(Dataset items)
..............................
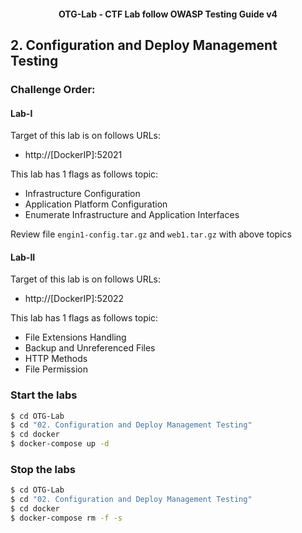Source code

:<h4 align="center">OTG-Lab - CTF Lab follow OWASP Testing Guide v4</h4>

## 2. Configuration and Deploy Management Testing

### Challenge Order:

#### Lab-I

Target of this lab is on follows URLs:

* http://[DockerIP]:52021

This lab has 1 flags as follows topic:

- Infrastructure Configuration
- Application Platform Configuration
- Enumerate Infrastructure and Application Interfaces

Review file `engin1-config.tar.gz` and `web1.tar.gz` with above topics


#### Lab-II

Target of this lab is on follows URLs:

* http://[DockerIP]:52022

This lab has 1 flags as follows topic:

- File Extensions Handling
- Backup and Unreferenced Files
- HTTP Methods
- File Permission

### Start the labs

```bash
$ cd OTG-Lab
$ cd "02. Configuration and Deploy Management Testing"
$ cd docker
$ docker-compose up -d
```

### Stop the labs

```bash
$ cd OTG-Lab
$ cd "02. Configuration and Deploy Management Testing"
$ cd docker
$ docker-compose rm -f -s
```

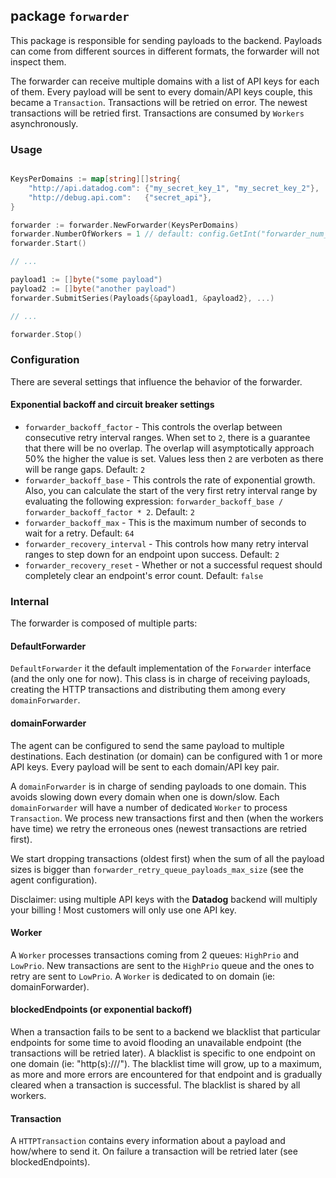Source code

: ## package `forwarder`

This package is responsible for sending payloads to the backend. Payloads can
come from different sources in different formats, the forwarder will not inspect
them.

The forwarder can receive multiple domains with a list of API keys for each of
them. Every payload will be sent to every domain/API keys couple, this became a
`Transaction`. Transactions will be retried on error. The newest transactions
will be retried first. Transactions are consumed by `Workers` asynchronously.

### Usage
```go

KeysPerDomains := map[string][]string{
	"http://api.datadog.com": {"my_secret_key_1", "my_secret_key_2"},
	"http://debug.api.com":   {"secret_api"},
}

forwarder := forwarder.NewForwarder(KeysPerDomains)
forwarder.NumberOfWorkers = 1 // default: config.GetInt("forwarder_num_workers")
forwarder.Start()

// ...

payload1 := []byte("some payload")
payload2 := []byte("another payload")
forwarder.SubmitSeries(Payloads{&payload1, &payload2}, ...)

// ...

forwarder.Stop()
```

### Configuration

There are several settings that influence the behavior of the forwarder.

#### Exponential backoff and circuit breaker settings

- `forwarder_backoff_factor` - This controls the overlap between consecutive
retry interval ranges. When set to `2`, there is a guarantee that there will
be no overlap. The overlap will asymptotically approach 50% the higher the
value is set. Values less then `2` are verboten as there will be range gaps.
Default: `2`
- `forwarder_backoff_base` - This controls the rate of exponential growth. Also,
you can calculate the start of the very first retry interval range by evaluating
the following expression: `forwarder_backoff_base / forwarder_backoff_factor * 2`.
Default: `2`
- `forwarder_backoff_max` - This is the maximum number of seconds to wait for
a retry. Default: `64`
- `forwarder_recovery_interval` - This controls how many retry interval ranges to
step down for an endpoint upon success. Default: `2`
- `forwarder_recovery_reset` - Whether or not a successful request should completely
clear an endpoint's error count. Default: `false`

### Internal

The forwarder is composed of multiple parts:

#### DefaultForwarder

`DefaultForwarder` it the default implementation of the `Forwarder` interface
(and the only one for now). This class is in charge of receiving payloads,
creating the HTTP transactions and distributing them among every
`domainForwarder`.

#### domainForwarder

The agent can be configured to send the same payload to multiple destinations.
Each destination (or domain) can be configured with 1 or more API keys. Every
payload will be sent to each domain/API key pair.

A `domainForwarder` is in charge of sending payloads to one domain. This avoids
slowing down every domain when one is down/slow. Each `domainForwarder` will
have a number of dedicated `Worker` to process `Transaction`. We process new
transactions first and then (when the workers have time) we retry the erroneous
ones (newest transactions are retried first).

We start dropping transactions (oldest first) when the sum
of all the payload sizes is bigger than `forwarder_retry_queue_payloads_max_size` 
(see the agent configuration).

Disclaimer: using multiple API keys with the **Datadog** backend will multiply
your billing ! Most customers will only use one API key.

#### Worker

A `Worker` processes transactions coming from 2 queues: `HighPrio` and `LowPrio`.
New transactions are sent to the `HighPrio` queue and the ones to retry are
sent to `LowPrio`. A `Worker` is dedicated to on domain (ie: domainForwarder).

#### blockedEndpoints (or exponential backoff)

When a transaction fails to be sent to a backend we blacklist that particular
endpoints for some time to avoid flooding an unavailable endpoint (the
transactions will be retried later). A blacklist is specific to one endpoint on
one domain (ie: "http(s)://<domain>/<endpoint>"). The blacklist time will grow,
up to a maximum, as more and more errors are encountered for that endpoint and
is gradually cleared when a transaction is successful. The blacklist is shared
by all workers.

#### Transaction

A `HTTPTransaction` contains every information about a payload and how/where to
send it. On failure a transaction will be retried later (see blockedEndpoints).
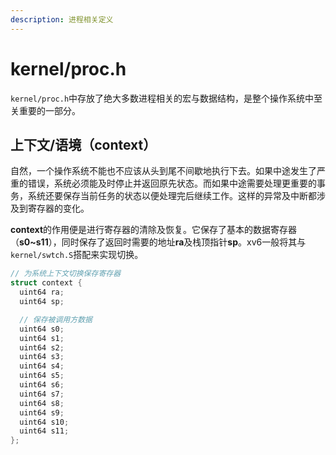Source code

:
 ```yaml
---
description: 进程相关定义
---
```


# kernel/proc.h

`kernel/proc.h`中存放了绝大多数进程相关的宏与数据结构，是整个操作系统中至关重要的一部分。

## 上下文/语境（context）

自然，一个操作系统不能也不应该从头到尾不间歇地执行下去。如果中途发生了严重的错误，系统必须能及时停止并返回原先状态。而如果中途需要处理更重要的事务，系统还要保存当前任务的状态以便处理完后继续工作。这样的异常及中断都涉及到寄存器的变化。

**context**的作用便是进行寄存器的清除及恢复。它保存了基本的数据寄存器（**s0~s11**），同时保存了返回时需要的地址**ra**及栈顶指针**sp**。xv6一般将其与`kernel/swtch.S`搭配来实现切换。

```c
// 为系统上下文切换保存寄存器
struct context {
  uint64 ra;
  uint64 sp;

  // 保存被调用方数据
  uint64 s0;
  uint64 s1;
  uint64 s2;
  uint64 s3;
  uint64 s4;
  uint64 s5;
  uint64 s6;
  uint64 s7;
  uint64 s8;
  uint64 s9;
  uint64 s10;
  uint64 s11;
};
```

## 

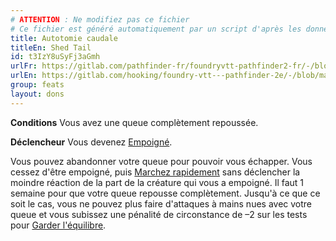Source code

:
 ```yaml
---
# ATTENTION : Ne modifiez pas ce fichier
# Ce fichier est généré automatiquement par un script d'après les données du module Foundry VTT officiel et de sa traduction
title: Autotomie caudale
titleEn: Shed Tail
id: t3IzY8uSyFj3aGmh
urlFr: https://gitlab.com/pathfinder-fr/foundryvtt-pathfinder2-fr/-/blob/master/data/feats/t3IzY8uSyFj3aGmh.htm
urlEn: https://gitlab.com/hooking/foundry-vtt---pathfinder-2e/-/blob/master/packs/data/feats.db/shed-tail.json
group: feats
layout: dons
---
```

**Conditions** Vous avez une queue complètement repoussée.

**Déclencheur** Vous devenez [Empoigné](../conditions/agrippé-empoigné.md).

Vous pouvez abandonner votre queue pour pouvoir vous échapper. Vous cessez d'être empoigné, puis [Marchez rapidement](../actions/marcher-rapidement.md) sans déclencher la moindre réaction de la part de la créature qui vous a empoigné. Il faut 1 semaine pour que votre queue repousse complètement. Jusqu'à ce que ce soit le cas, vous ne pouvez plus faire d'attaques à mains nues avec votre queue et vous subissez une pénalité de circonstance de –2 sur les tests pour [Garder l'équilibre](../actions/garder-l-équilibre.md).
..............................
**EXERCISE AIM**
Nothing but an exact repeat of the records, pictures excluded, belongs in the answer.

**ANSWER TO THE PROBLEM**
Source code

:<h4 align="center">OTG-Lab - CTF Lab follow OWASP Testing Guide v4</h4>

## 2. Configuration and Deploy Management Testing

### Challenge Order:

#### Lab-I

Target of this lab is on follows URLs:

* http://[DockerIP]:52021

This lab has 1 flags as follows topic:

- Infrastructure Configuration
- Application Platform Configuration
- Enumerate Infrastructure and Application Interfaces

Review file `engin1-config.tar.gz` and `web1.tar.gz` with above topics


#### Lab-II

Target of this lab is on follows URLs:

* http://[DockerIP]:52022

This lab has 1 flags as follows topic:

- File Extensions Handling
- Backup and Unreferenced Files
- HTTP Methods
- File Permission

### Start the labs

```bash
$ cd OTG-Lab
$ cd "02. Configuration and Deploy Management Testing"
$ cd docker
$ docker-compose up -d
```

### Stop the labs

```bash
$ cd OTG-Lab
$ cd "02. Configuration and Deploy Management Testing"
$ cd docker
$ docker-compose rm -f -s
```

Source code

: ## package `forwarder`

This package is responsible for sending payloads to the backend. Payloads can
come from different sources in different formats, the forwarder will not inspect
them.

The forwarder can receive multiple domains with a list of API keys for each of
them. Every payload will be sent to every domain/API keys couple, this became a
`Transaction`. Transactions will be retried on error. The newest transactions
will be retried first. Transactions are consumed by `Workers` asynchronously.

### Usage
```go

KeysPerDomains := map[string][]string{
	"http://api.datadog.com": {"my_secret_key_1", "my_secret_key_2"},
	"http://debug.api.com":   {"secret_api"},
}

forwarder := forwarder.NewForwarder(KeysPerDomains)
forwarder.NumberOfWorkers = 1 // default: config.GetInt("forwarder_num_workers")
forwarder.Start()

// ...

payload1 := []byte("some payload")
payload2 := []byte("another payload")
forwarder.SubmitSeries(Payloads{&payload1, &payload2}, ...)

// ...

forwarder.Stop()
```

### Configuration

There are several settings that influence the behavior of the forwarder.

#### Exponential backoff and circuit breaker settings

- `forwarder_backoff_factor` - This controls the overlap between consecutive
retry interval ranges. When set to `2`, there is a guarantee that there will
be no overlap. The overlap will asymptotically approach 50% the higher the
value is set. Values less then `2` are verboten as there will be range gaps.
Default: `2`
- `forwarder_backoff_base` - This controls the rate of exponential growth. Also,
you can calculate the start of the very first retry interval range by evaluating
the following expression: `forwarder_backoff_base / forwarder_backoff_factor * 2`.
Default: `2`
- `forwarder_backoff_max` - This is the maximum number of seconds to wait for
a retry. Default: `64`
- `forwarder_recovery_interval` - This controls how many retry interval ranges to
step down for an endpoint upon success. Default: `2`
- `forwarder_recovery_reset` - Whether or not a successful request should completely
clear an endpoint's error count. Default: `false`

### Internal

The forwarder is composed of multiple parts:

#### DefaultForwarder

`DefaultForwarder` it the default implementation of the `Forwarder` interface
(and the only one for now). This class is in charge of receiving payloads,
creating the HTTP transactions and distributing them among every
`domainForwarder`.

#### domainForwarder

The agent can be configured to send the same payload to multiple destinations.
Each destination (or domain) can be configured with 1 or more API keys. Every
payload will be sent to each domain/API key pair.

A `domainForwarder` is in charge of sending payloads to one domain. This avoids
slowing down every domain when one is down/slow. Each `domainForwarder` will
have a number of dedicated `Worker` to process `Transaction`. We process new
transactions first and then (when the workers have time) we retry the erroneous
ones (newest transactions are retried first).

We start dropping transactions (oldest first) when the sum
of all the payload sizes is bigger than `forwarder_retry_queue_payloads_max_size` 
(see the agent configuration).

Disclaimer: using multiple API keys with the **Datadog** backend will multiply
your billing ! Most customers will only use one API key.

#### Worker

A `Worker` processes transactions coming from 2 queues: `HighPrio` and `LowPrio`.
New transactions are sent to the `HighPrio` queue and the ones to retry are
sent to `LowPrio`. A `Worker` is dedicated to on domain (ie: domainForwarder).

#### blockedEndpoints (or exponential backoff)

When a transaction fails to be sent to a backend we blacklist that particular
endpoints for some time to avoid flooding an unavailable endpoint (the
transactions will be retried later). A blacklist is specific to one endpoint on
one domain (ie: "http(s)://<domain>/<endpoint>"). The blacklist time will grow,
up to a maximum, as more and more errors are encountered for that endpoint and
is gradually cleared when a transaction is successful. The blacklist is shared
by all workers.

#### Transaction

A `HTTPTransaction` contains every information about a payload and how/where to
send it. On failure a transaction will be retried later (see blockedEndpoints).
Source code

:
 ```yaml
---
description: 进程相关定义
---
```


# kernel/proc.h

`kernel/proc.h`中存放了绝大多数进程相关的宏与数据结构，是整个操作系统中至关重要的一部分。

## 上下文/语境（context）

自然，一个操作系统不能也不应该从头到尾不间歇地执行下去。如果中途发生了严重的错误，系统必须能及时停止并返回原先状态。而如果中途需要处理更重要的事务，系统还要保存当前任务的状态以便处理完后继续工作。这样的异常及中断都涉及到寄存器的变化。

**context**的作用便是进行寄存器的清除及恢复。它保存了基本的数据寄存器（**s0~s11**），同时保存了返回时需要的地址**ra**及栈顶指针**sp**。xv6一般将其与`kernel/swtch.S`搭配来实现切换。

```c
// 为系统上下文切换保存寄存器
struct context {
  uint64 ra;
  uint64 sp;

  // 保存被调用方数据
  uint64 s0;
  uint64 s1;
  uint64 s2;
  uint64 s3;
  uint64 s4;
  uint64 s5;
  uint64 s6;
  uint64 s7;
  uint64 s8;
  uint64 s9;
  uint64 s10;
  uint64 s11;
};
```

## 

Source code

:
 ```yaml
---
# ATTENTION : Ne modifiez pas ce fichier
# Ce fichier est généré automatiquement par un script d'après les données du module Foundry VTT officiel et de sa traduction
title: Autotomie caudale
titleEn: Shed Tail
id: t3IzY8uSyFj3aGmh
urlFr: https://gitlab.com/pathfinder-fr/foundryvtt-pathfinder2-fr/-/blob/master/data/feats/t3IzY8uSyFj3aGmh.htm
urlEn: https://gitlab.com/hooking/foundry-vtt---pathfinder-2e/-/blob/master/packs/data/feats.db/shed-tail.json
group: feats
layout: dons
---
```

**Conditions** Vous avez une queue complètement repoussée.

**Déclencheur** Vous devenez [Empoigné](../conditions/agrippé-empoigné.md).

Vous pouvez abandonner votre queue pour pouvoir vous échapper. Vous cessez d'être empoigné, puis [Marchez rapidement](../actions/marcher-rapidement.md) sans déclencher la moindre réaction de la part de la créature qui vous a empoigné. Il faut 1 semaine pour que votre queue repousse complètement. Jusqu'à ce que ce soit le cas, vous ne pouvez plus faire d'attaques à mains nues avec votre queue et vous subissez une pénalité de circonstance de –2 sur les tests pour [Garder l'équilibre](../actions/garder-l-équilibre.md).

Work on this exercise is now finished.